» **Stored entries**
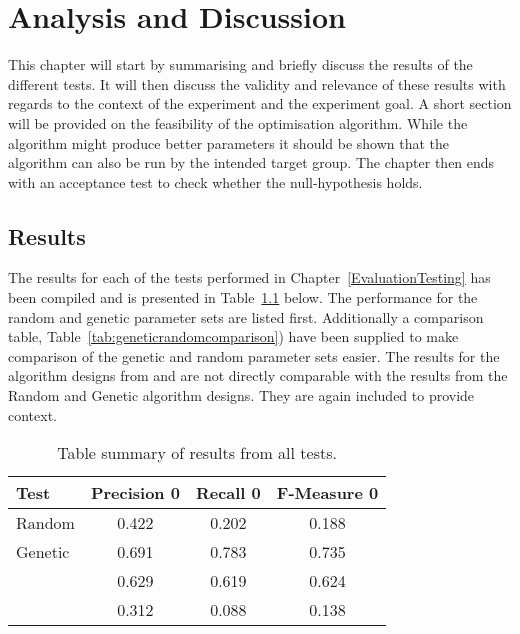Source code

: \chapter{Analysis and Discussion} %

\label{AnalysisAndDiscussion}

This chapter will start by summarising and briefly discuss the results of the different tests. It will then discuss the validity and relevance of these results with regards to the context of the experiment and the experiment goal. A short section will be provided on the feasibility of the optimisation algorithm. While the algorithm might produce better parameters it should be shown that the algorithm can also be run by the intended target group. The chapter then ends with an acceptance test to check whether the null-hypothesis holds.

\section{Results}
\label{Results}
The results for each of the tests performed in Chapter~\ref{EvaluationTesting} has been compiled and is presented in Table~\ref{tab:summarytableresults} below. The performance for the random and genetic parameter sets are listed first. Additionally a comparison table, Table~\ref{tab:geneticrandomcomparison}) have been supplied to make comparison of the genetic and random parameter sets easier. The results for the algorithm designs from \citeauthor{Moe2013compact} and \citeauthor{Oren1998} are not directly comparable with the results from the Random and Genetic algorithm designs. They are again included to provide context.

\begin{table}[H]
\begin{center}
\begin{tabular}{|l|ccc|}
\hline
Test & Precision 0 & Recall 0 & F-Measure 0\\ 
\hline
Random 						&   0.422& 	  0.202& 	0.188\\ 
Genetic 					&   0.691&    0.783&    0.735\\
\citeauthor{Moe2013compact} &   0.629&    0.619&    0.624\\ 
\citeauthor{Oren1998}		&   0.312&    0.088&    0.138\\ 
\hline
\end{tabular}
\end{center}
\caption{Table summary of results from all tests.}
\label{tab:summarytableresults}
\end{table}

» **What is expected**
The entries above need an exact copy without their pictures.

» **Response area**
Source code

: \chapter{Analysis and Discussion} %

\label{AnalysisAndDiscussion}

This chapter will start by summarising and briefly discuss the results of the different tests. It will then discuss the validity and relevance of these results with regards to the context of the experiment and the experiment goal. A short section will be provided on the feasibility of the optimisation algorithm. While the algorithm might produce better parameters it should be shown that the algorithm can also be run by the intended target group. The chapter then ends with an acceptance test to check whether the null-hypothesis holds.

\section{Results}
\label{Results}
The results for each of the tests performed in Chapter~\ref{EvaluationTesting} has been compiled and is presented in Table~\ref{tab:summarytableresults} below. The performance for the random and genetic parameter sets are listed first. Additionally a comparison table, Table~\ref{tab:geneticrandomcomparison}) have been supplied to make comparison of the genetic and random parameter sets easier. The results for the algorithm designs from \citeauthor{Moe2013compact} and \citeauthor{Oren1998} are not directly comparable with the results from the Random and Genetic algorithm designs. They are again included to provide context.

\begin{table}[H]
\begin{center}
\begin{tabular}{|l|ccc|}
\hline
Test & Precision 0 & Recall 0 & F-Measure 0\\ 
\hline
Random 						&   0.422& 	  0.202& 	0.188\\ 
Genetic 					&   0.691&    0.783&    0.735\\
\citeauthor{Moe2013compact} &   0.629&    0.619&    0.624\\ 
\citeauthor{Oren1998}		&   0.312&    0.088&    0.138\\ 
\hline
\end{tabular}
\end{center}
\caption{Table summary of results from all tests.}
\label{tab:summarytableresults}
\end{table}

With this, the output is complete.